L’America acquistò sempre più spazio nella
scena del costume e dello stile, tanto da offuscare quasi del tutto la figura
del trend setter dell’haute couture parigina: nemmeno il successo ottenuto nel
1947 dal New Look firmato Christian Dior riuscì a mettere in discussione la
leadership conquistata dal Paese che si preparava a divenire la maggiore
potenza del mondo occidentale.
Uno
scenario inusuale e del tutto nuovo, che lasciava ben sperare alla moda
italiana un insperato vantaggio in termini di competitività ed eleganza: le creazioni del Belpaese, infatti, erano
raffinate e, di diritto, vantavano una specifica identità, quintessenza di
artigianalità, qualità e stile.
Iniziò
così una nuova stagione per l’Italia e la moda, tanto da indurre a un
aggiornamento repentino del lessico associato che vide l’introduzione di due
nuove categorie di prodotti: la moda boutique e l’Alta Moda pronta.
La moda
boutique, che negli anni ’50 sancì il successo delle sfilate fiorentine,
rappresentava una produzione
caratterizzata dalla qualità dei materiali e dall’artigianalità delle tecniche
di confezione, realizzata su scala sufficientemente ampia da poter essere
commercializzata anche dai grandi magazzini americani collocati nella fascia
alta di mercato.
L’Alta
Moda pronta, invece, era
costituita dalle seconde linee prodotte
dalle case di Alta Moda italiane. In altre parole, erano collezioni che
traevano ispirazione dalle creazioni più esclusive, semplificate e “impoverite”

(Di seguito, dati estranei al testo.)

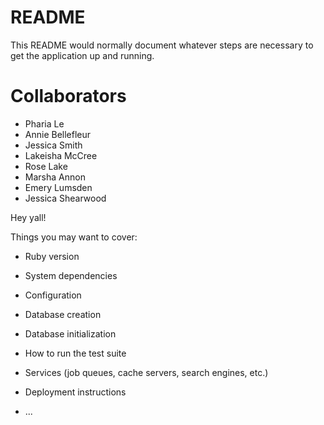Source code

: # README

This README would normally document whatever steps are necessary to get the
application up and running.

# Collaborators

*  Pharia Le
*  Annie Bellefleur
*  Jessica Smith
*  Lakeisha McCree
*  Rose Lake
*  Marsha Annon
*  Emery Lumsden
*  Jessica Shearwood

Hey yall! 

Things you may want to cover:

* Ruby version

* System dependencies

* Configuration

* Database creation

* Database initialization

* How to run the test suite

* Services (job queues, cache servers, search engines, etc.)

* Deployment instructions

* ...
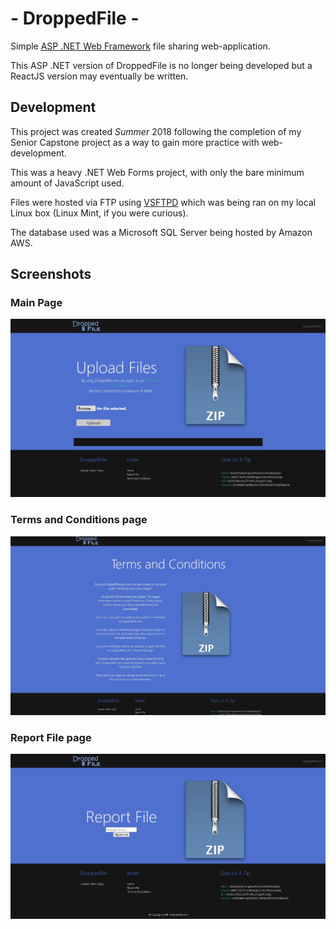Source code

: # - DroppedFile -

Simple [ASP .NET Web Framework](https://dotnet.microsoft.com/apps/aspnet) file sharing web-application.

This ASP .NET version of DroppedFile is no longer being developed but a ReactJS version may eventually be written.

## Development
This project was created *Summer*  2018 following the completion of my Senior Capstone project as a way to gain more practice with web-development.

This was a heavy .NET Web Forms project, with only the bare minimum amount of JavaScript used.

Files were hosted via FTP using [VSFTPD](https://help.ubuntu.com/community/vsftpd) which was being ran on my  local Linux box (Linux Mint, if you were curious).

The database used was a Microsoft SQL Server being hosted by Amazon AWS.


## Screenshots

### Main Page
![1](https://raw.githubusercontent.com/aaprather/DroppedFile/master/DroppedFile/Images/main_page_DroppedFile.jpg)
### Terms and Conditions page
![enter image description here](https://raw.githubusercontent.com/aaprather/DroppedFile/master/DroppedFile/Images/terms_DroppedFile.jpg)
### Report File page
![enter image description here](https://raw.githubusercontent.com/aaprather/DroppedFile/master/DroppedFile/Images/report_file_DroppedFile.jpg)
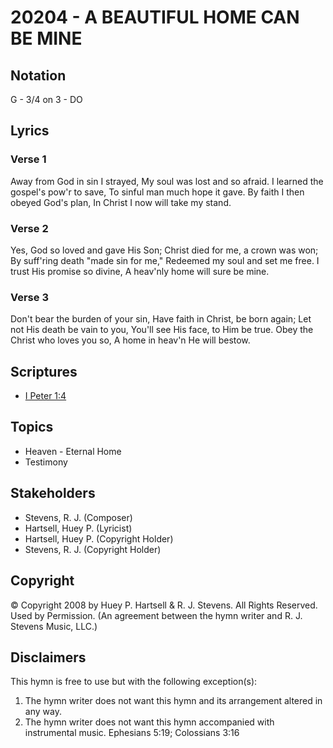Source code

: # 20204 - A BEAUTIFUL HOME CAN BE MINE

## Notation

G - 3/4 on 3 - DO

## Lyrics

### Verse 1

Away from God in sin I strayed, My soul was lost and so afraid. I learned the gospel's pow'r to save, To sinful man much hope it gave. By faith I then obeyed God's plan, In Christ I now will take my stand. 

### Verse 2

Yes, God so loved and gave His Son; Christ died for me, a crown was won; By suff'ring death "made sin for me," Redeemed my soul and set me free. I trust His promise so divine, A heav'nly home will sure be mine. 

### Verse 3

Don't bear the burden of your sin, Have faith in Christ, be born again; Let not His death be vain to you, You'll see His face, to Him be true. Obey the Christ who loves you so, A home in heav'n He will bestow. 


## Scriptures

- [I Peter 1:4](https://www.biblegateway.com/passage/?search=I%20Peter%201%3A4)

## Topics

- Heaven - Eternal Home
- Testimony

## Stakeholders

- Stevens, R. J. (Composer)
- Hartsell, Huey P. (Lyricist)
- Hartsell, Huey P. (Copyright Holder)
- Stevens, R. J. (Copyright Holder)

## Copyright

© Copyright 2008 by Huey P. Hartsell &  R. J. Stevens.   All Rights Reserved. Used by Permission.
(An agreement between the hymn writer and R. J. Stevens Music, LLC.)

## Disclaimers

This hymn is free to use but with the following exception(s):
1. The hymn writer does not want this hymn and its arrangement altered in any way.
2. The hymn writer does not want this hymn accompanied with instrumental music.
Ephesians 5:19; Colossians 3:16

attraverso l’impiego di materiali più economici e il ricorso a tecniche di
rifinitura e cucitura proprie della confezione in serie.
Un’ambiguità
terminologica che generò una significativa confusione intorno alla definizione
precisa di prêt-à-porter e
alla quale si decise di porre rimedio attraverso una sorta di regolamentazione,
sfociata, come si vedrà negli anni a seguire, nella riorganizzazione del
calendario delle sfilate e nella loro specializzazione.
In
ogni caso, moda boutique e Alta Moda pronta sottendono produzioni che
appartengono alla prima fase della storia della moda italiana, decisive per assicurarle il debutto nel
panorama internazionale e valide a conferirle il ruolo di riguardo che le è
sempre spettato. Da lì in poi la strada è stata lunga e, soprattutto, ricca di
evoluzioni che hanno affermato sempre di più la moda italiana come baluardo sulla
scena del costume internazionale, divenendo sinonimo di stile, eleganza e
raffinatezza. Una moda che è cambiata nei decenni, seguendo pedissequamente
le evoluzioni sociali e culturali, rispondendo in tal modo al suo ruolo
intrinseco di specchio della società in cui è calata e di cui è chiamata a riportare
una fedele rappresentazione illustrata. Gli
anni ‘80 hanno visto esplodere il fenomeno degli stilisti, protagonisti
indiscussi di una nuova era per la moda made in Italy come la conosciamo oggi,
contrassegnata da una totale autonomia creativa e in grado di elaborare capi
d’abbigliamento e accessori universalmente apprezzati e riconosciuti.